Overall strategy - Githubissues

richardofsussex commented 1 year ago

This is the current position overall. We have scripts for:

concept; target JSKOS; processor Jolt
place; target JSKOS; processor Jolt
agent; target Linked Art; processor Jolt
package; target Linked Art; processor Jolt
object; target Linked Art; processor XSLT 3.0

We also have sample outputs for each of these entity types - now on GitHub. Thus far there has been little review of, or comment on, these outputs. They need to be checked and 'signed off' as being sufficiently complete and adequately formatted.

Packages need updating: they lack the entity type and a _label which are expected by Linked Art. Agents don't get dates right (Jolt inadequacy) and appear in a weird order (Jolt 'feature').

We need to agree on our URL strategy, bearing in mind Linked Art's convention that the entity type should form part of the URI. We still don't have UIDs to use in the output JSON.
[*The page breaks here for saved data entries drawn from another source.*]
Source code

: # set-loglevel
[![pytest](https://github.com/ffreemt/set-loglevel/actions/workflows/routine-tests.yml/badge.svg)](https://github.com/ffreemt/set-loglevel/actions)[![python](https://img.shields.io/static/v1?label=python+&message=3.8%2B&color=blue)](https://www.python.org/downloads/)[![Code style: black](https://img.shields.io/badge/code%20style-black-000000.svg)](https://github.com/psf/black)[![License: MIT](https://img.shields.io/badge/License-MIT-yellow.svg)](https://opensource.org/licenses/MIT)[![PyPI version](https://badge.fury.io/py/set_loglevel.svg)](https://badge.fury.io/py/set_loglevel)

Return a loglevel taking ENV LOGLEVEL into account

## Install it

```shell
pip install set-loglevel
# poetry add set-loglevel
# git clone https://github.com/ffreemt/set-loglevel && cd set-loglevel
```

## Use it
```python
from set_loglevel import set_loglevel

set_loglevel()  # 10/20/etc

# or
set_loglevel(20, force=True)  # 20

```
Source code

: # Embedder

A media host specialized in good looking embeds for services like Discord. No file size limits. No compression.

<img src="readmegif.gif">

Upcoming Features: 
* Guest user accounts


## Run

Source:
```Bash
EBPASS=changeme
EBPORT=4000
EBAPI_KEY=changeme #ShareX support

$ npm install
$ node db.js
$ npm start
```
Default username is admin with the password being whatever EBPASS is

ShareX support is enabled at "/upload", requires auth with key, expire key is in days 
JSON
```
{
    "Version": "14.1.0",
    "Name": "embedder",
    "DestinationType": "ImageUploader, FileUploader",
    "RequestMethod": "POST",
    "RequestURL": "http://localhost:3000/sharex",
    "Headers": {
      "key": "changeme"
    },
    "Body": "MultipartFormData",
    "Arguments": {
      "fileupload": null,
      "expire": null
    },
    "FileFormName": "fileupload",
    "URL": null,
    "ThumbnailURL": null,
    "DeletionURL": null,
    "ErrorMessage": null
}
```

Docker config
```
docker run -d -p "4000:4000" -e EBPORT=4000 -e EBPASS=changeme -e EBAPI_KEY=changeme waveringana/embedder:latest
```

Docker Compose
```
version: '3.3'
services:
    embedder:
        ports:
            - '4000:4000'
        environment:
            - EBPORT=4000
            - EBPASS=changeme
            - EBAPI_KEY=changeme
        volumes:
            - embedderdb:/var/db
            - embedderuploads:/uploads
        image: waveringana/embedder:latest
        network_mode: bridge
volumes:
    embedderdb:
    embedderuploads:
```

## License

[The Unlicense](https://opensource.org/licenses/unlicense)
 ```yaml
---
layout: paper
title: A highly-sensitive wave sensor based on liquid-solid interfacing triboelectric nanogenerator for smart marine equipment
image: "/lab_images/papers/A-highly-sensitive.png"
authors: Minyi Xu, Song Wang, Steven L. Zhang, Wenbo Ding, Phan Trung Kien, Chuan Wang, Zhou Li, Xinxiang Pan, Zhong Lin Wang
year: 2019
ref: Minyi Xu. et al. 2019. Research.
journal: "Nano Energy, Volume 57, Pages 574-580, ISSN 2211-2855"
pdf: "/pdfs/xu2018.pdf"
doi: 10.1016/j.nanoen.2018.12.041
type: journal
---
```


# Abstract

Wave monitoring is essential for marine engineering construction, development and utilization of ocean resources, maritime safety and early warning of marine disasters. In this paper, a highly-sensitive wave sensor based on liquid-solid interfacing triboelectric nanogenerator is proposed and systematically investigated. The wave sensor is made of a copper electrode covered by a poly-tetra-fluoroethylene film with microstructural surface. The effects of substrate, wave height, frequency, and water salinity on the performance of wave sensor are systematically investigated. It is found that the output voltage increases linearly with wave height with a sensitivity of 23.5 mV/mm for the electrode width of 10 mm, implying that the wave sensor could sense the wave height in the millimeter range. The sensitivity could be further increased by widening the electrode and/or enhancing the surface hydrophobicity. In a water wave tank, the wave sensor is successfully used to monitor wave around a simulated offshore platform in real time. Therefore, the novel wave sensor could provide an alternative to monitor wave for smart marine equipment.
We should discuss XSLT vs. Jolt. My own opinion is that it is not possible to achieve a usable Linked Art result for object records using Jolt. (I have tried!) Clearly a mixed Jolt/XSLT approach isn't ideal from a maintenance point of view. It wouldn't take me long to rewrite the Jolt scripts as XSLT.

We have yet to address:

media; example media-41006
event; examples event-7, event-22
publication; examples publication-20, publication-21

(Please suggest better/more official examples - I can only access part of the uber-spreadsheet, and refuse to fiddle with it. Are there any other entity types I have missed?)

We need to agree on the target format for the remaining entity types, and then I need to implement scripts for them.

richardofsussex commented 1 year ago

Packages Jolt script and example output now updated.

RGShepherd commented 1 year ago

Some notes

From the meeting on 2023-04-20

Output review

@jpadfield to review @richardofsussex's current outputs in
- https://github.com/national-gallery/NG-CIIM/tree/main/Rosetta/JOLT/outputs
- https://github.com/national-gallery/NG-CIIM/tree/main/Rosetta/XSLT/outputs

URL strategy

Linked Art entity types: https://linked.art/api/1.0/endpoint/
In the CIIM, add the @datatype block to @link on publication - this will enable entity types to be determined if the CIIM entity doesn't map directly to the Linked Art ones (e.g. agents)
Set up URL rewrites to remove the Linked Art entity type from requested URIs

Target formats

events:
- Use Linked Art if it can incorporate dates, places, agents
media:
- Within the object record, deliver a Linked Art IIIF stub based on the Image API URL
- Media records in their own right: agreed that IIF, whilst not triple-based, does meet all the requirements for Linked Data
places:
- Considered using GeoJSON, https://geojson.org/, for places in their own right; agreed to stick with JSKOS for now
publications:
- Within the object record, deliver a Linked Art publication stub record
- Publications in their own right: use BIBFRAME, https://www.loc.gov/bibframe/

Test data

Rob to provide a new data dump incorporating UIDs and @datatypes on @link
agents
- agent-36
- agent-1007
- agent-1141
- agent-1184
- agent-1647
- agent-2945
- agent-7983 (test data only)
- agent-8025
concepts
- concept-39977
events
- event-7
- event-22
- event-25
multimedia
- media-21659
- media-2791
- media-30642
- media-39830
- media-41007
- media-1812114026
- n-6611-00-000029.tif
objects
- object-1540
- object-1550
- object-1686
- object-1755
- object-3002
- object-3520
- object-3616
- object-3798
- object-4023
- object-4047
- object-4668
- object-5201
- object-5392
- object-5959
- object-6352
- object-7693
- object-7694
- object-10152
- object-10608
- object-11419
- object-11671
- object-15198
- object-15225
- object-16573
- object-17030
- object-17057
- object-18513
- object-18535
- object-18788
packages
- package-878
- place-39582
places
- place-39582
publications
- OCoLC-923565846
- OCoLC-ocm04760487
- OCoLC-ocn1135893742
- OCoLC-ocn222491363
- publication-1184
- publication-182
- publication-184
- publication-21
- publication-34
- UKLoNG-3036
- UKLoNG-9926645550001551
- UKLoNG-9927675840001551

richardofsussex commented 1 year ago

Today I've been through the object instances listed above which I hadn't looked at previously. In my test data, object-15198, object-15225 and object-16573 are not found.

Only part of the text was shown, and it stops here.